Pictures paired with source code
-- Opening Marker --

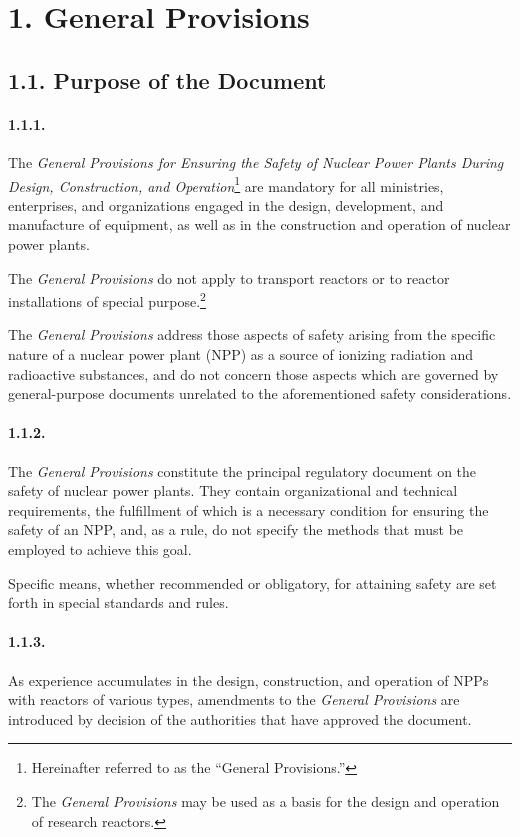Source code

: \documentclass[openright]{bookest}
\begin{document}
\section*{1. General Provisions}
\subsection*{1.1. Purpose of the Document}

\paragraph{1.1.1.}
The \textit{General Provisions for Ensuring the Safety of Nuclear Power Plants During Design, Construction, and Operation}\footnote{Hereinafter referred to as the ``General Provisions.''} are mandatory for all ministries, enterprises, and organizations engaged in the design, development, and manufacture of equipment, as well as in the construction and operation of nuclear power plants.

The \textit{General Provisions} do not apply to transport reactors or to reactor installations of special purpose.\footnote{The \textit{General Provisions} may be used as a basis for the design and operation of research reactors.}

The \textit{General Provisions} address those aspects of safety arising from the specific nature of a nuclear power plant (NPP) as a source of ionizing radiation and radioactive substances, and do not concern those aspects which are governed by general-purpose documents unrelated to the aforementioned safety considerations.

\paragraph{1.1.2.}
The \textit{General Provisions} constitute the principal regulatory document on the safety of nuclear power plants. They contain organizational and technical requirements, the fulfillment of which is a necessary condition for ensuring the safety of an NPP, and, as a rule, do not specify the methods that must be employed to achieve this goal.

Specific means, whether recommended or obligatory, for attaining safety are set forth in special standards and rules.

\paragraph{1.1.3.}
As experience accumulates in the design, construction, and operation of NPPs with reactors of various types, amendments to the \textit{General Provisions} are introduced by decision of the authorities that have approved the document.
\end{document}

-- Closing Marker --

**EXERCISE REQUIREMENTS**
Set down every line of the entries above again, exactly as written, but not the pictures.

**RESULT**
Source code

: \documentclass[openright]{bookest}
\begin{document}
\section*{1. General Provisions}
\subsection*{1.1. Purpose of the Document}

\paragraph{1.1.1.}
The \textit{General Provisions for Ensuring the Safety of Nuclear Power Plants During Design, Construction, and Operation}\footnote{Hereinafter referred to as the ``General Provisions.''} are mandatory for all ministries, enterprises, and organizations engaged in the design, development, and manufacture of equipment, as well as in the construction and operation of nuclear power plants.

The \textit{General Provisions} do not apply to transport reactors or to reactor installations of special purpose.\footnote{The \textit{General Provisions} may be used as a basis for the design and operation of research reactors.}

The \textit{General Provisions} address those aspects of safety arising from the specific nature of a nuclear power plant (NPP) as a source of ionizing radiation and radioactive substances, and do not concern those aspects which are governed by general-purpose documents unrelated to the aforementioned safety considerations.

\paragraph{1.1.2.}
The \textit{General Provisions} constitute the principal regulatory document on the safety of nuclear power plants. They contain organizational and technical requirements, the fulfillment of which is a necessary condition for ensuring the safety of an NPP, and, as a rule, do not specify the methods that must be employed to achieve this goal.

Specific means, whether recommended or obligatory, for attaining safety are set forth in special standards and rules.

\paragraph{1.1.3.}
As experience accumulates in the design, construction, and operation of NPPs with reactors of various types, amendments to the \textit{General Provisions} are introduced by decision of the authorities that have approved the document.
\end{document}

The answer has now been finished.